(Document images with source code)
• • • •

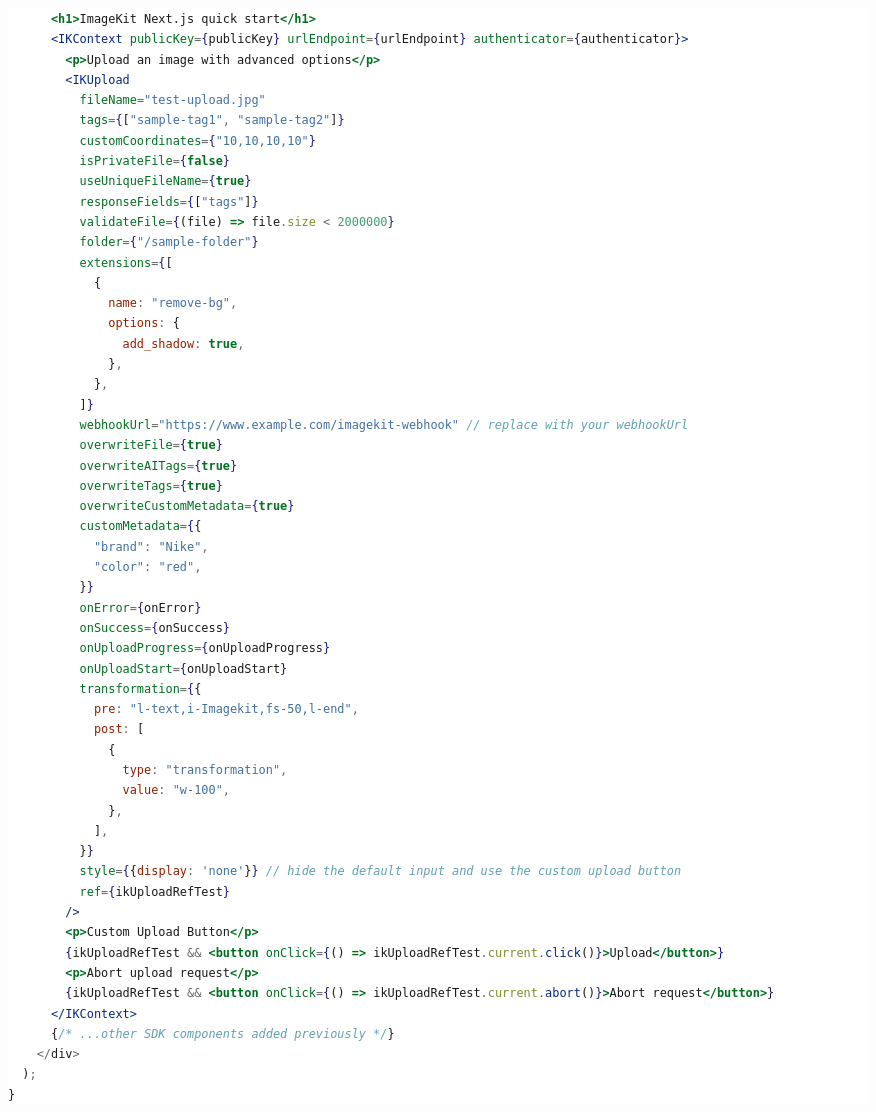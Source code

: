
 ```jsx
      <h1>ImageKit Next.js quick start</h1>
      <IKContext publicKey={publicKey} urlEndpoint={urlEndpoint} authenticator={authenticator}>
        <p>Upload an image with advanced options</p>
        <IKUpload
          fileName="test-upload.jpg"
          tags={["sample-tag1", "sample-tag2"]}
          customCoordinates={"10,10,10,10"}
          isPrivateFile={false}
          useUniqueFileName={true}
          responseFields={["tags"]}
          validateFile={(file) => file.size < 2000000}
          folder={"/sample-folder"}
          extensions={[
            {
              name: "remove-bg",
              options: {
                add_shadow: true,
              },
            },
          ]}
          webhookUrl="https://www.example.com/imagekit-webhook" // replace with your webhookUrl
          overwriteFile={true}
          overwriteAITags={true}
          overwriteTags={true}
          overwriteCustomMetadata={true}
          customMetadata={{
            "brand": "Nike",
            "color": "red",
          }}
          onError={onError}
          onSuccess={onSuccess}
          onUploadProgress={onUploadProgress}
          onUploadStart={onUploadStart}
          transformation={{
            pre: "l-text,i-Imagekit,fs-50,l-end",
            post: [
              {
                type: "transformation",
                value: "w-100",
              },
            ],
          }}
          style={{display: 'none'}} // hide the default input and use the custom upload button
          ref={ikUploadRefTest}
        />
        <p>Custom Upload Button</p>
        {ikUploadRefTest && <button onClick={() => ikUploadRefTest.current.click()}>Upload</button>}
        <p>Abort upload request</p>
        {ikUploadRefTest && <button onClick={() => ikUploadRefTest.current.abort()}>Abort request</button>}
      </IKContext>
      {/* ...other SDK components added previously */}
    </div>
  );
}
```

• • • •

ASSIGNED TASK | Return every entry exactly, dropping the pictures.

SOLUTION TO THIS TASK |
Source code

:
 ```jsx
      <h1>ImageKit Next.js quick start</h1>
      <IKContext publicKey={publicKey} urlEndpoint={urlEndpoint} authenticator={authenticator}>
        <p>Upload an image with advanced options</p>
        <IKUpload
          fileName="test-upload.jpg"
          tags={["sample-tag1", "sample-tag2"]}
          customCoordinates={"10,10,10,10"}
          isPrivateFile={false}
          useUniqueFileName={true}
          responseFields={["tags"]}
          validateFile={(file) => file.size < 2000000}
          folder={"/sample-folder"}
          extensions={[
            {
              name: "remove-bg",
              options: {
                add_shadow: true,
              },
            },
          ]}
          webhookUrl="https://www.example.com/imagekit-webhook" // replace with your webhookUrl
          overwriteFile={true}
          overwriteAITags={true}
          overwriteTags={true}
          overwriteCustomMetadata={true}
          customMetadata={{
            "brand": "Nike",
            "color": "red",
          }}
          onError={onError}
          onSuccess={onSuccess}
          onUploadProgress={onUploadProgress}
          onUploadStart={onUploadStart}
          transformation={{
            pre: "l-text,i-Imagekit,fs-50,l-end",
            post: [
              {
                type: "transformation",
                value: "w-100",
              },
            ],
          }}
          style={{display: 'none'}} // hide the default input and use the custom upload button
          ref={ikUploadRefTest}
        />
        <p>Custom Upload Button</p>
        {ikUploadRefTest && <button onClick={() => ikUploadRefTest.current.click()}>Upload</button>}
        <p>Abort upload request</p>
        {ikUploadRefTest && <button onClick={() => ikUploadRefTest.current.abort()}>Abort request</button>}
      </IKContext>
      {/* ...other SDK components added previously */}
    </div>
  );
}
```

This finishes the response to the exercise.